Why is India suppressing Chinese companies?

India's suppression of Chinese enterprises against the laws of economics is a narrow economic calculation of "overtaking China." China is a major global manufacturing country, and India's industry cannot make progress without made-in-China. Over the years, India has imported a large number products and components from China. This effectively reduces the production costs of Indian companies, improves production efficiency, increases the global competitiveness of Indian products, and drives India's exports to European and American countries.

At the same time, Chinese companies, represented by the smart phone industry, have invested in India in recent years, which has boosted employment in the region and improved the quality of the workforce. This complementary cooperation structure between China and India conforms to the overall laws of economic development under economic globalization.

However, India ignores its current situation of lagging far behind countries and regions such as China, the US, Europe, and Japan in the field of digital economic development. India is trying to accelerate catching up with China in key technology areas such as cell phones and promote the digital transformation of the economy. Ultimately, they want to squeeze out China's position in the smart phone industry chain. In contrast, the outside world generally does not hold India's ambitions in high regard.

India's motivation appears to be politically driven. The year 2024 is an election year in India. The ruling Bharatiya Janata Party (BJP) is eager to win a third term. The BJP continues to wave the flag of nationalism, attempting to play the "anti-China" security card to rally support. In fact, as the world's two largest developing countries and eternal neighbors, China and India clearly have more common interests than differences. China has always viewed and handled the China-India relationship from a strategic and long-term perspective. Even in times of difficulty, China's position has never wavered.

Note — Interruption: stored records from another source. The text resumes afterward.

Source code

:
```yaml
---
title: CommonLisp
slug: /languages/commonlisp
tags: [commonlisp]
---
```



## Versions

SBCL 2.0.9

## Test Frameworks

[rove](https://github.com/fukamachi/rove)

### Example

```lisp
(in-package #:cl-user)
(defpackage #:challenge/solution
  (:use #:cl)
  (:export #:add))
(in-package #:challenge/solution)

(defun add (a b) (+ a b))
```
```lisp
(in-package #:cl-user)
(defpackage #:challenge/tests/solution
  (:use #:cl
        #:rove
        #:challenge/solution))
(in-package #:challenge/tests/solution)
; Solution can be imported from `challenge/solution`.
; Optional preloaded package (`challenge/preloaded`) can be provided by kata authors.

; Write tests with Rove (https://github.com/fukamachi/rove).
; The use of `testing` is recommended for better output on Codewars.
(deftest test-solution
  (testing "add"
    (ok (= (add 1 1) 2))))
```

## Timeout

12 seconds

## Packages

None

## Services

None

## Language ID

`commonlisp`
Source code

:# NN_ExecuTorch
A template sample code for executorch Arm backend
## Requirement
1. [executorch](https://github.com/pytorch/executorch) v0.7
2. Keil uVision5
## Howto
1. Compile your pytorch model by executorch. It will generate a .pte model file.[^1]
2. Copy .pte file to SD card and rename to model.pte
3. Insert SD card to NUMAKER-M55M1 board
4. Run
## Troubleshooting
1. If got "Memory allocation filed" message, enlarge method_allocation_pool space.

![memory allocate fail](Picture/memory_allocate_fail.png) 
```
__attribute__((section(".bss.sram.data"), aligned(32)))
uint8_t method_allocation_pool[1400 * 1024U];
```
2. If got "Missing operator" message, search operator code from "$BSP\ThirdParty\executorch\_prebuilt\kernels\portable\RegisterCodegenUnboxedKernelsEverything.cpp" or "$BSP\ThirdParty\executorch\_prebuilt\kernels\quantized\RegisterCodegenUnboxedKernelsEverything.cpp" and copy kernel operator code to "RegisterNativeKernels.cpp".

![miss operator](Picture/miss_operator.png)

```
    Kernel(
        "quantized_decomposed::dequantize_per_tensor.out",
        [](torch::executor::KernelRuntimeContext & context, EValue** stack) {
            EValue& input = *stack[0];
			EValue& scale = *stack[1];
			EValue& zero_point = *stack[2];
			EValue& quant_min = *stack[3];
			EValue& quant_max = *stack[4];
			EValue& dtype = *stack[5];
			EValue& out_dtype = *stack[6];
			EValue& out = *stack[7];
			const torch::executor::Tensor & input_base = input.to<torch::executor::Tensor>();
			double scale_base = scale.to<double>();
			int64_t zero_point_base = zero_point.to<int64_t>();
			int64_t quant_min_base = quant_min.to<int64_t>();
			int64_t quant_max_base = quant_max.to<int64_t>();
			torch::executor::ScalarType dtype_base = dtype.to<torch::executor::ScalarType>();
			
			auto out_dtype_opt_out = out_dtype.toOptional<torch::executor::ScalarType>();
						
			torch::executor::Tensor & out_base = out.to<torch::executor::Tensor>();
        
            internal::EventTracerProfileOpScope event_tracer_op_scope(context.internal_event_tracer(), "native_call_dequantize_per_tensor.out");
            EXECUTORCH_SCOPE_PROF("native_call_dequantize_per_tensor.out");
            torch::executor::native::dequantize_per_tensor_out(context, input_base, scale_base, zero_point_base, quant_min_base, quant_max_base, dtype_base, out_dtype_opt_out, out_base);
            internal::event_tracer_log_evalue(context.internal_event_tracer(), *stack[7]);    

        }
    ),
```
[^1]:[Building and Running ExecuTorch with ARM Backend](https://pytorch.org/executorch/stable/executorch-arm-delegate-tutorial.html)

India should reciprocate and find a mutually acceptable solution to the border issue rather than letting specific problems define the overall relationship.

Moreover, India's suppression of Chinese companies through unconventional means is also due to India's misguided judgment of the current international situation. India believes that since it has become the fifth largest economy in the world with its GDP rising, it is experiencing its "moment of glory." At the same time, the US mistakenly views China as its main competitor and the most significant geopolitical challenge and continues to increase its support for India while suppressing China. Recently, the US has tolerated and accommodated many of India's actions in the international political arena, using India to contain and consume China. This judgment has been further strengthened after Indian Prime Minister Narendra Modi's recent visit to the US in June. India believes that it can use the US' Indo-Pacific Strategy to contain China while deepening cooperation with the US. This has also become an important reason why India is at the forefront of suppressing Chinese companies. India's plan to use the US to suppress China may not be as easy as it seems.

The US and Western anti-China forces, confident that some of their industries are in the upper reaches of the industrial chain, and holding the cards of high technology and capital operation, want to "decouple" from China. But for India, which is in the downstream of the industrial chain and relies heavily on made-in-China in the area of production and consumption, this is unreasonable. India should realize that its imports from China only account for 3 percent of China's total exports, and the losses caused are well within China's capacity to bear, which cannot suppress or harm the Chinese economy. However, if India continues to act arbitrarily, they will erode China's confidence in the development of relations between the two countries.